• _WORK TASK_:
Pull out of the data below the stretch of lines bounded by the one containing "2. Какому тегу соответствует коммит 85024d3?" and the one containing "dd01a3507 Update CHANGELOG.md", both bounds included, unchanged.

Saved entries
· · · · ·

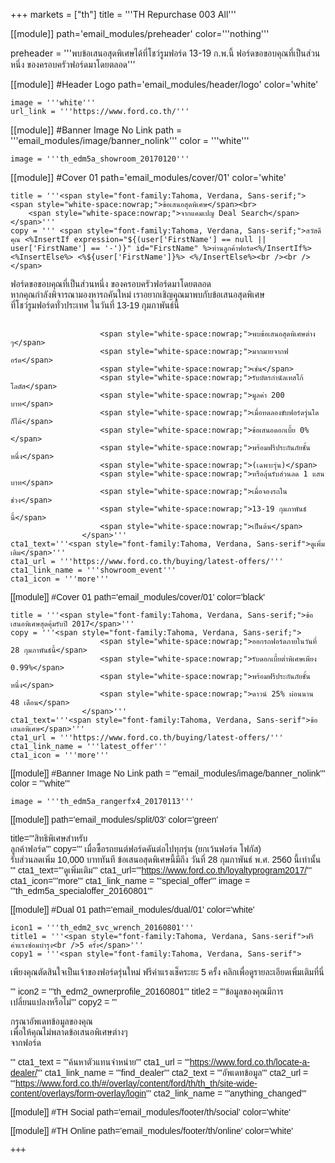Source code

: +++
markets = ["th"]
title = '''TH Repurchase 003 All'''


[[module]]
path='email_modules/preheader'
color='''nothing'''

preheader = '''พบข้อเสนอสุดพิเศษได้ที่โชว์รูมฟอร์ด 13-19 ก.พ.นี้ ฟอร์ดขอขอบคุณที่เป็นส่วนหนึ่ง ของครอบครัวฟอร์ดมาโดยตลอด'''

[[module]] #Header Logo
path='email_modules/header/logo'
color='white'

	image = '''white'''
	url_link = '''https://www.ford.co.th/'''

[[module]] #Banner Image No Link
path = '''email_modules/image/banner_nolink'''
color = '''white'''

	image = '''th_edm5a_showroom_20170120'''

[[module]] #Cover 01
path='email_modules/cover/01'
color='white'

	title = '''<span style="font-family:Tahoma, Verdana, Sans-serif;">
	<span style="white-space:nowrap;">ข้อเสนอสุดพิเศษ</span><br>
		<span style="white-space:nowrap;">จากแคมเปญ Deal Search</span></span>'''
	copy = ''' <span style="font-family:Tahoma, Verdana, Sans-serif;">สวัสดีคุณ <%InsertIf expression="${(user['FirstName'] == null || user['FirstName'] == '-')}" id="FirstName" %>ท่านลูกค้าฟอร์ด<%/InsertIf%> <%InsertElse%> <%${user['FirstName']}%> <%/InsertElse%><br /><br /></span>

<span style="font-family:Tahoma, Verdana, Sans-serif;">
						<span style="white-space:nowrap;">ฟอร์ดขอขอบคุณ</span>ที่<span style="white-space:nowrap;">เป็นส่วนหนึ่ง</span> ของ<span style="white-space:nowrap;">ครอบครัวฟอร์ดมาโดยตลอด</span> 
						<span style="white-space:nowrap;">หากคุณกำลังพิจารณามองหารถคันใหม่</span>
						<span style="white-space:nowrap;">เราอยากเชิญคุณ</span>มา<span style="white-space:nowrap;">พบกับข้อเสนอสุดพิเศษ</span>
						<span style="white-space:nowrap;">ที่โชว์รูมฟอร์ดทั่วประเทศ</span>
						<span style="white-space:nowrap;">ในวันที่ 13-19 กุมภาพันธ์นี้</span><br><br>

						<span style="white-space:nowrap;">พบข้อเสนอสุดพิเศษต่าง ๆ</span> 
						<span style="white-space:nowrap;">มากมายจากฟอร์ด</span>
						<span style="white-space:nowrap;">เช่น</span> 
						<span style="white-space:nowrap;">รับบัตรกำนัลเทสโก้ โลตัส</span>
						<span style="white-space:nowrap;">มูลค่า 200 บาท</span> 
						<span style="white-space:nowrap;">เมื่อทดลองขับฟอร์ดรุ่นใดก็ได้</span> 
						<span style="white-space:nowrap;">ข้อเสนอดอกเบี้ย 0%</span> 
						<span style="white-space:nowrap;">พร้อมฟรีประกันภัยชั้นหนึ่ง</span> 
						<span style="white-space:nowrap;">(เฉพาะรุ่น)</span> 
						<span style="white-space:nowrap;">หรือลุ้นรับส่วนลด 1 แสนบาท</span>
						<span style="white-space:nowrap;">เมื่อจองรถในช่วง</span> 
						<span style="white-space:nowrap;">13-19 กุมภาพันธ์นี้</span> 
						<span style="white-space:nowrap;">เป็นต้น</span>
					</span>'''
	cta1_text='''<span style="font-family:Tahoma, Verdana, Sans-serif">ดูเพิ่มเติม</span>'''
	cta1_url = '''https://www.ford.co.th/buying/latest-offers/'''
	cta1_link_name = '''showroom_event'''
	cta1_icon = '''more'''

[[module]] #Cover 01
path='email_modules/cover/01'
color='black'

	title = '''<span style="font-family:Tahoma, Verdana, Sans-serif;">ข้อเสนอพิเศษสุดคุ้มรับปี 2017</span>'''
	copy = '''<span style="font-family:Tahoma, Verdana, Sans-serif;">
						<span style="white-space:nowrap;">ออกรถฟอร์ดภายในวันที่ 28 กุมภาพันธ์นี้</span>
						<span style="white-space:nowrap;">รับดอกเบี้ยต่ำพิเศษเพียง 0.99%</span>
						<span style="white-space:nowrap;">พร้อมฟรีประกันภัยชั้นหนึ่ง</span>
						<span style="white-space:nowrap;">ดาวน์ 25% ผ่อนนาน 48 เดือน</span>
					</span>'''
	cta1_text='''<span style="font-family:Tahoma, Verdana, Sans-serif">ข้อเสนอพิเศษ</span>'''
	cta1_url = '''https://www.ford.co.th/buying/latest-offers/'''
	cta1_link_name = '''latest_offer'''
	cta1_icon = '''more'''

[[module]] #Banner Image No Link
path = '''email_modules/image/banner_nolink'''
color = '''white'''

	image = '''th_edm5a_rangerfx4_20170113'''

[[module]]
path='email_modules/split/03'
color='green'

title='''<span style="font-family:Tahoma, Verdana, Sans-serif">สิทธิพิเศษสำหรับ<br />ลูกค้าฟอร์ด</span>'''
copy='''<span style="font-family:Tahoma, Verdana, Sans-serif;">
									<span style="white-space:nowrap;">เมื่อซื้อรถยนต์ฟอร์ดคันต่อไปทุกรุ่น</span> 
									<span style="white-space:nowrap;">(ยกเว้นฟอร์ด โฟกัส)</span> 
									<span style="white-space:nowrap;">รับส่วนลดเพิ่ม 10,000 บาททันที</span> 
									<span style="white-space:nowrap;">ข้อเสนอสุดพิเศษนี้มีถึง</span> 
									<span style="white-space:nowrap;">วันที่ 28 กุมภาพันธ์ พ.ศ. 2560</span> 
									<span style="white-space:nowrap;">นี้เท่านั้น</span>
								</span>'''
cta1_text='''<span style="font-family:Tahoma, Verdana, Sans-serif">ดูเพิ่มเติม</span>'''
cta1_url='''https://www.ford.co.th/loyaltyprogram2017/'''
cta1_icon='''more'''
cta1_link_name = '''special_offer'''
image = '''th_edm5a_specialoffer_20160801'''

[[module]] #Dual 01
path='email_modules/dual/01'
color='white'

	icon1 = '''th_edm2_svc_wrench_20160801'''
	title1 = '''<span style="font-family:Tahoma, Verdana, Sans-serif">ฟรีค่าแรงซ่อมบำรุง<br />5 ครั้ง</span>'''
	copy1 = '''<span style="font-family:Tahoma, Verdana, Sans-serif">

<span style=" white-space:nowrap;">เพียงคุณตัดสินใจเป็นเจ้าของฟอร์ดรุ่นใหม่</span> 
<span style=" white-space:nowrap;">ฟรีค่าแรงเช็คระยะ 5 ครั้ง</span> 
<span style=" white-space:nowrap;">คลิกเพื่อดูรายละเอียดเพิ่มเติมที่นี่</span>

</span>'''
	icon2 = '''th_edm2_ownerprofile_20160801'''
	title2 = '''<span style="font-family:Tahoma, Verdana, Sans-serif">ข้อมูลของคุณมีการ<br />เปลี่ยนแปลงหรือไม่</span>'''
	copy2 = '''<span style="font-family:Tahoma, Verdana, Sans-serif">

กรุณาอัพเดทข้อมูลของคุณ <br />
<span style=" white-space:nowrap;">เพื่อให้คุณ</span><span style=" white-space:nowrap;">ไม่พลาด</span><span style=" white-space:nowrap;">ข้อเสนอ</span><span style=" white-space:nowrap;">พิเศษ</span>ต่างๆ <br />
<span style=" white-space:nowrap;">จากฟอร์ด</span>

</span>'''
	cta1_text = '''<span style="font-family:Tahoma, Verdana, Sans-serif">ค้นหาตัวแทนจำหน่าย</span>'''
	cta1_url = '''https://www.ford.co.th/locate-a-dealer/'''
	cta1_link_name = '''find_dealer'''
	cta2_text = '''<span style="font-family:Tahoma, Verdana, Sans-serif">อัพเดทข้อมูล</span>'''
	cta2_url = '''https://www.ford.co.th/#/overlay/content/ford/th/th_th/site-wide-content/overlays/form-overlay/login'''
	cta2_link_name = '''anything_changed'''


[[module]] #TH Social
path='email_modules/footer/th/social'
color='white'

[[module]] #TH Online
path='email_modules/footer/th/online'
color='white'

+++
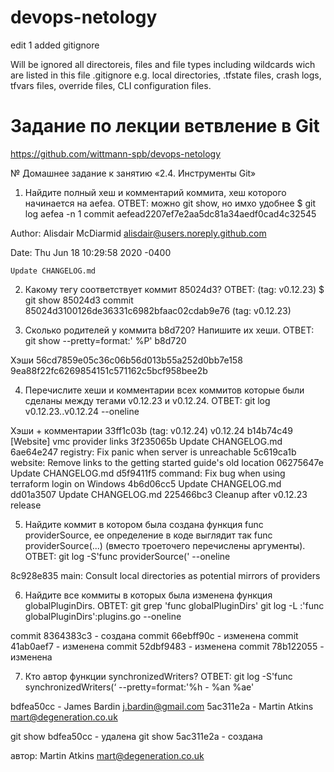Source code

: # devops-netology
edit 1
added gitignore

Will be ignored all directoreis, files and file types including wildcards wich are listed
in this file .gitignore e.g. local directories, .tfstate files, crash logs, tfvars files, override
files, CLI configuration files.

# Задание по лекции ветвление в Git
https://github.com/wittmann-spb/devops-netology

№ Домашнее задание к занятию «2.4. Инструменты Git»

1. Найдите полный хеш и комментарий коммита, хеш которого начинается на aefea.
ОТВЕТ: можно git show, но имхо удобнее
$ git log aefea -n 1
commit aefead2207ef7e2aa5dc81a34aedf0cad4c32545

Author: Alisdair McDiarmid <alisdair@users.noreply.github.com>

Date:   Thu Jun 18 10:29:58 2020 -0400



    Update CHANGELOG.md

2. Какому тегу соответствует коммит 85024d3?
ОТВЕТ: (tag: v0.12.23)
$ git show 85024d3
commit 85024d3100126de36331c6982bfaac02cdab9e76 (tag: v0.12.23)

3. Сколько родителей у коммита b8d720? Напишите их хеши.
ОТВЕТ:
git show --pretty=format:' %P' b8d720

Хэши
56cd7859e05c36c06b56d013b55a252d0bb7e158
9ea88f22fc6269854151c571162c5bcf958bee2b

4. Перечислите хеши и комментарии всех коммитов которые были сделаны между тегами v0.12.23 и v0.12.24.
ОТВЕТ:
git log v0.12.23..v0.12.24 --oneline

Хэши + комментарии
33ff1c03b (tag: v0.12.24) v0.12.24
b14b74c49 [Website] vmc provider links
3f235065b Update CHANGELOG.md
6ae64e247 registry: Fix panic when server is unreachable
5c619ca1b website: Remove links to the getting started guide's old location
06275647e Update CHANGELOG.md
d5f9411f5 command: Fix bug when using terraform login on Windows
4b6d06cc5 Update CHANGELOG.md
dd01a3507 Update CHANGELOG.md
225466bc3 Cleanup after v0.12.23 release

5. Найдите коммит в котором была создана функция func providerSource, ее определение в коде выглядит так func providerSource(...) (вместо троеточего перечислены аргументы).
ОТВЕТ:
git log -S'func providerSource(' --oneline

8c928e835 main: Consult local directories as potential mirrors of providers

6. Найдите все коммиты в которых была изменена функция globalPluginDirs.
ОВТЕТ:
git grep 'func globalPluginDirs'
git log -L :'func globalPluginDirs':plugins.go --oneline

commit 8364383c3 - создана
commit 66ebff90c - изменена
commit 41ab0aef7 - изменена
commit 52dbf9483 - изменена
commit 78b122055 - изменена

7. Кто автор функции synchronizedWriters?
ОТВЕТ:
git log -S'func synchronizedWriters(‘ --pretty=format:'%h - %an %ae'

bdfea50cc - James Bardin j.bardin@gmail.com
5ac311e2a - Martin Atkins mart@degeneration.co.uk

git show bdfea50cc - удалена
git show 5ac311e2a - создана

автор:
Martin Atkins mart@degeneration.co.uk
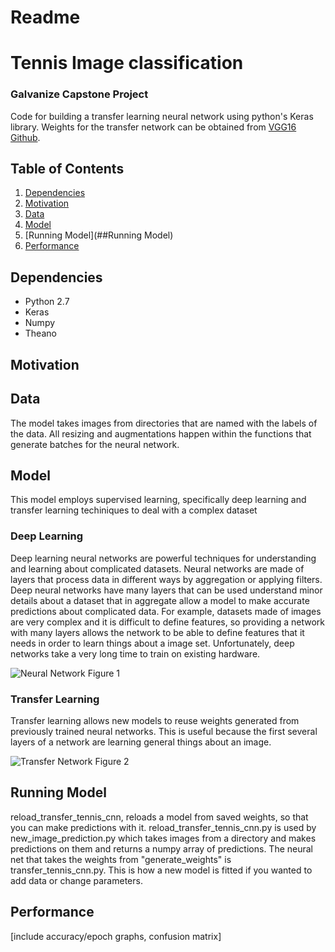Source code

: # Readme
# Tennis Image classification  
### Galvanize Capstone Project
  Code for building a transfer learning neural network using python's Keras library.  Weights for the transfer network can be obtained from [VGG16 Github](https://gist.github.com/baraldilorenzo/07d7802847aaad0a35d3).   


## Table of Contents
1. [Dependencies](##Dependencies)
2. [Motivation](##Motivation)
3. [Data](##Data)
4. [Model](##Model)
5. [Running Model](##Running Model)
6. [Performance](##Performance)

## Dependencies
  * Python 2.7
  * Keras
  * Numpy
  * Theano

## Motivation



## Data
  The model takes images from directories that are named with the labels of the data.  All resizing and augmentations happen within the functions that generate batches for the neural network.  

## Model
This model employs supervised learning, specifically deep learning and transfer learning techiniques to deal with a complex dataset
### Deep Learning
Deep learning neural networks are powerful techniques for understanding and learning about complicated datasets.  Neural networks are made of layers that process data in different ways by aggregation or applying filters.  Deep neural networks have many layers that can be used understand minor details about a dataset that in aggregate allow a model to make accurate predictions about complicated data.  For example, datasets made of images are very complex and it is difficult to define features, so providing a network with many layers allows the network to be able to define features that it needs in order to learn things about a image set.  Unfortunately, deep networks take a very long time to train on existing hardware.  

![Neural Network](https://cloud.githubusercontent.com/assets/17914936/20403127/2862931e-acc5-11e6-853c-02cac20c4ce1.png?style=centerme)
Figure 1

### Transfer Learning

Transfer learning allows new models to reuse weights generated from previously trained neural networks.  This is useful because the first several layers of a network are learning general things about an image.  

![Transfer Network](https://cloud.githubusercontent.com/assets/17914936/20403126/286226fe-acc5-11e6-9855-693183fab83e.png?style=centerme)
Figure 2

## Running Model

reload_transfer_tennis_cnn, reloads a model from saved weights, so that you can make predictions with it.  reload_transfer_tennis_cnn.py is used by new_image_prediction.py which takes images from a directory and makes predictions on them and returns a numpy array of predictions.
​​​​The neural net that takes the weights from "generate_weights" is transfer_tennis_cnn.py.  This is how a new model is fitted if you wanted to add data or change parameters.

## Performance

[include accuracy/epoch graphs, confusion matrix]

· · · · ·

• _COMPLETED TASK_:
2. Какому тегу соответствует коммит 85024d3?
ОТВЕТ: (tag: v0.12.23)
$ git show 85024d3
commit 85024d3100126de36331c6982bfaac02cdab9e76 (tag: v0.12.23)

3. Сколько родителей у коммита b8d720? Напишите их хеши.
ОТВЕТ:
git show --pretty=format:' %P' b8d720

Хэши
56cd7859e05c36c06b56d013b55a252d0bb7e158
9ea88f22fc6269854151c571162c5bcf958bee2b

4. Перечислите хеши и комментарии всех коммитов которые были сделаны между тегами v0.12.23 и v0.12.24.
ОТВЕТ:
git log v0.12.23..v0.12.24 --oneline

Хэши + комментарии
33ff1c03b (tag: v0.12.24) v0.12.24
b14b74c49 [Website] vmc provider links
3f235065b Update CHANGELOG.md
6ae64e247 registry: Fix panic when server is unreachable
5c619ca1b website: Remove links to the getting started guide's old location
06275647e Update CHANGELOG.md
d5f9411f5 command: Fix bug when using terraform login on Windows
4b6d06cc5 Update CHANGELOG.md
dd01a3507 Update CHANGELOG.md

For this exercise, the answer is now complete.